Searching for the first vertebrate

Yara Haridy, a postdoctoral researcher at the University of Chicago, began the project hoping to find the oldest known vertebrate.

She asked museums across the country for Cambrian-era fossils to scan for vertebrate features. One feature she looked for was dentine inside small armor bumps known as odontodes.

Many of the samples were tiny – small enough to sit on a toothpick. To study them in detail, she brought them to Argonne National Laboratory.

There, the team spent an entire night scanning the fossils using a high-powered synchrotron at the Advanced Photon Source.

Segmented confocal scan of the tooth-like-odontode structure from suckermouth catfish fish, showing nerves (in green) that allow transmission of sensory information from the tooth like odontode to the nervous system.
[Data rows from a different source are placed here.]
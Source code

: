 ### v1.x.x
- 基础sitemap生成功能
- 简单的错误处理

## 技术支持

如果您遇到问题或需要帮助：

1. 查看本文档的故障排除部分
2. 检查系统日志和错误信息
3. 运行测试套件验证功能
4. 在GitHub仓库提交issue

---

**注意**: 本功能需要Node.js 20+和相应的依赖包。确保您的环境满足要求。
Credit: Yara Haridy
Segmented confocal scan of the tooth-like-odontode structure from suckermouth catfish fish, showing nerves (in green) that allow transmission of sensory information from the tooth like odontode to the nervous system. Click image to enlarge. Credit: Yara Haridy

“It was a night at the particle accelerator; that was fun,” Haridy said.

One fossil, called Anatolepis, showed promise. The scans revealed tubules beneath its armor, filled with dentine-like material.
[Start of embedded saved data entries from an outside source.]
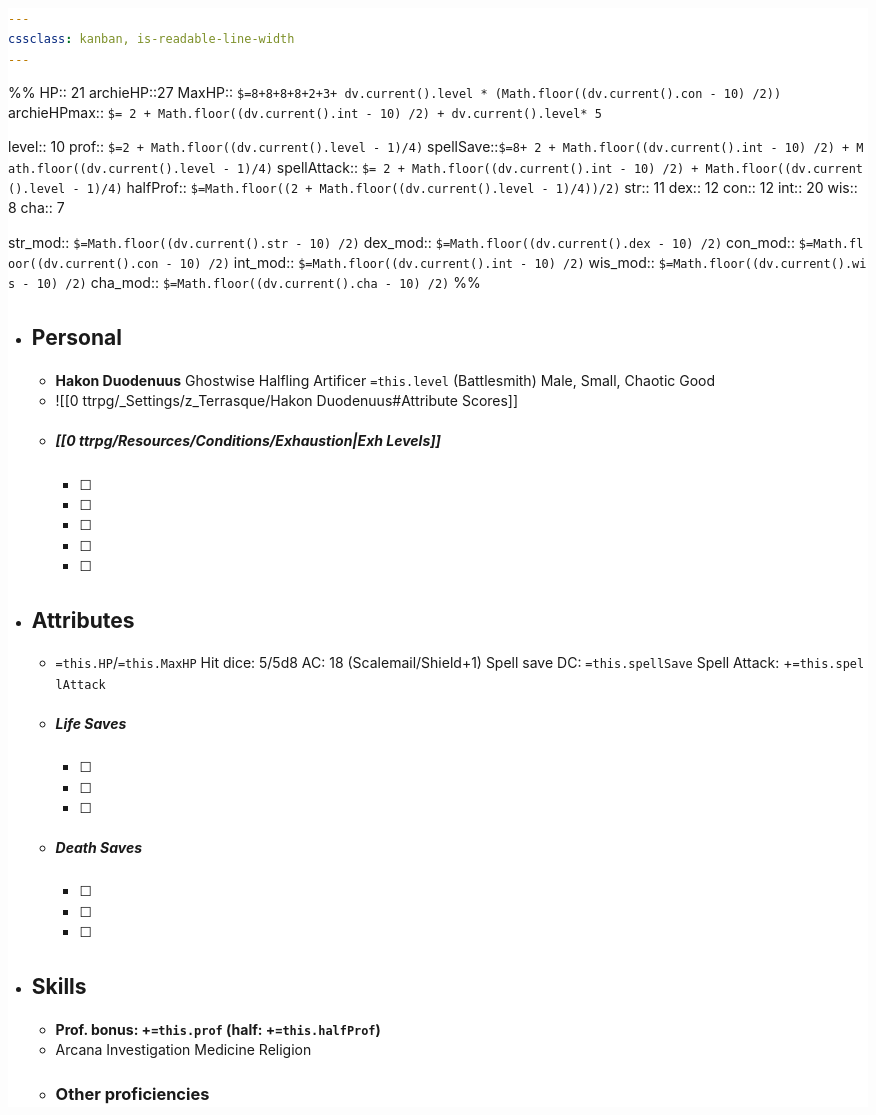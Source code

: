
 ```yaml
---
cssclass: kanban, is-readable-line-width
---
```

%%
HP:: 21
archieHP::27
MaxHP:: `$=8+8+8+8+2+3+ dv.current().level * (Math.floor((dv.current().con - 10) /2))`  
archieHPmax:: `$= 2 + Math.floor((dv.current().int - 10) /2) + dv.current().level* 5`

level:: 10
prof:: `$=2 + Math.floor((dv.current().level - 1)/4)`
spellSave::`$=8+ 2 + Math.floor((dv.current().int - 10) /2) + Math.floor((dv.current().level - 1)/4)`
spellAttack:: `$= 2 + Math.floor((dv.current().int - 10) /2) + Math.floor((dv.current().level - 1)/4)`
halfProf:: `$=Math.floor((2 + Math.floor((dv.current().level - 1)/4))/2)`
str:: 11
dex:: 12
con:: 12
int:: 20
wis:: 8
cha:: 7

str_mod:: `$=Math.floor((dv.current().str - 10) /2)` 
dex_mod:: `$=Math.floor((dv.current().dex - 10) /2)` 
con_mod:: `$=Math.floor((dv.current().con - 10) /2)` 
int_mod:: `$=Math.floor((dv.current().int - 10) /2)` 
wis_mod:: `$=Math.floor((dv.current().wis - 10) /2)` 
cha_mod:: `$=Math.floor((dv.current().cha - 10) /2)` 
%%

- ## Personal
	- **Hakon Duodenuus**
	 Ghostwise Halfling Artificer `=this.level` (Battlesmith)
	 Male, Small, Chaotic Good  
	- ![[0 ttrpg/_Settings/z_Terrasque/Hakon Duodenuus#Attribute Scores]]
	- #####  [[0 ttrpg/Resources/Conditions/Exhaustion|Exh Levels]]
		- [ ] 
		- [ ] 
		- [ ] 
		- [ ] 
		- [ ] 
- ## Attributes
	- `=this.HP`/`=this.MaxHP`
	Hit dice: 5/5d8
	AC: 18 (Scalemail/Shield+1)
	 Spell save DC: `=this.spellSave`
	 Spell Attack: +`=this.spellAttack`
	- ##### Life Saves
		- [ ] 
		- [ ] 
		- [ ] 
	- ##### Death Saves
		- [ ] 
		- [ ] 
		- [ ] 
- ## Skills 
	- **Prof. bonus: +`=this.prof` (half: +`=this.halfProf`)**
	- Arcana
	 Investigation
	 Medicine
	 Religion
	- ### Other proficiencies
At first glance, it looked like a vertebrate. If confirmed, this would have pushed the record for the earliest vertebrate back by tens of millions of years.

“We were high fiving each other, like ‘oh my God, we finally did it,’” Haridy said. “That would have been the very first tooth-like structure in vertebrate tissues from the Cambrian. So, we were pretty excited when we saw the telltale signs of what looked like dentine.”

Anatolepis wasn’t a vertebrate after all

To be sure, the team started comparing Anatolepis to other ancient and modern animals. This included everything from sharks and skates to barnacles, snails, and even catfish that Haridy had raised in her own aquarium.

The comparisons led to a surprising discovery. The structures in Anatolepis looked almost identical to the sensilla found in the shells of modern arthropods – tiny sensory organs that help crabs and shrimp feel their environment. It turns out that Anatolepis wasn’t a vertebrate after all. It was most probably an arthropod.

CT scan of the front of a skate, showing the hard, tooth-like denticles on its skin (shown in orange). Credit: Yara Haridy
CT scan of the front of a skate, showing the hard, tooth-like denticles on its skin (shown in orange). Click image to enlarge. Credit: Yara Haridy

“This shows us that ‘teeth’ can also be sensory even when they’re not in the mouth. So, there’s sensitive armor in these fish. There’s sensitive armor in these arthropods,” Haridy enthused.

“This explains the confusion with these early Cambrian animals. People thought that this was the earliest vertebrate, but it actually was an arthropod.”

Another fossil, this time a vertebrate called Eriptychius, did have dentine in similar structures, confirming that sensory armor was also present in true vertebrates.

Armor, defense, and teeth origins

The study also offers a fresh perspective on how teeth evolved, likely from a type of defensive armor used by the first vertebrates. Sharks, skates, and catfish today have tooth-like skin structures called denticles.

When Haridy examined her catfish, she found that these denticles were connected to nerves – just like real teeth.

“We think that the earliest vertebrates, these big, armored fish, had very similar structures, at least morphologically. They look the same in ancient and modern arthropods, because they’re all making this mineralized layer that caps their soft tissue and helps them sense the environment,” she explained.

There are two main theories about the origin of teeth. One says teeth evolved inside the mouth and later appeared on body armor.

The other suggests they started as external sensory structures and were adapted into teeth later. This study supports the second idea.

While they didn’t find the earliest vertebrate fish, the researchers still uncovered something important.

“For some of these fossils that were putative early vertebrates, we showed that they’re not. But that was a bit of misdirection,” Shubin said. “We didn’t find the earliest one, but in some ways, we found something way cooler.”

The full study was published in the journal Nature.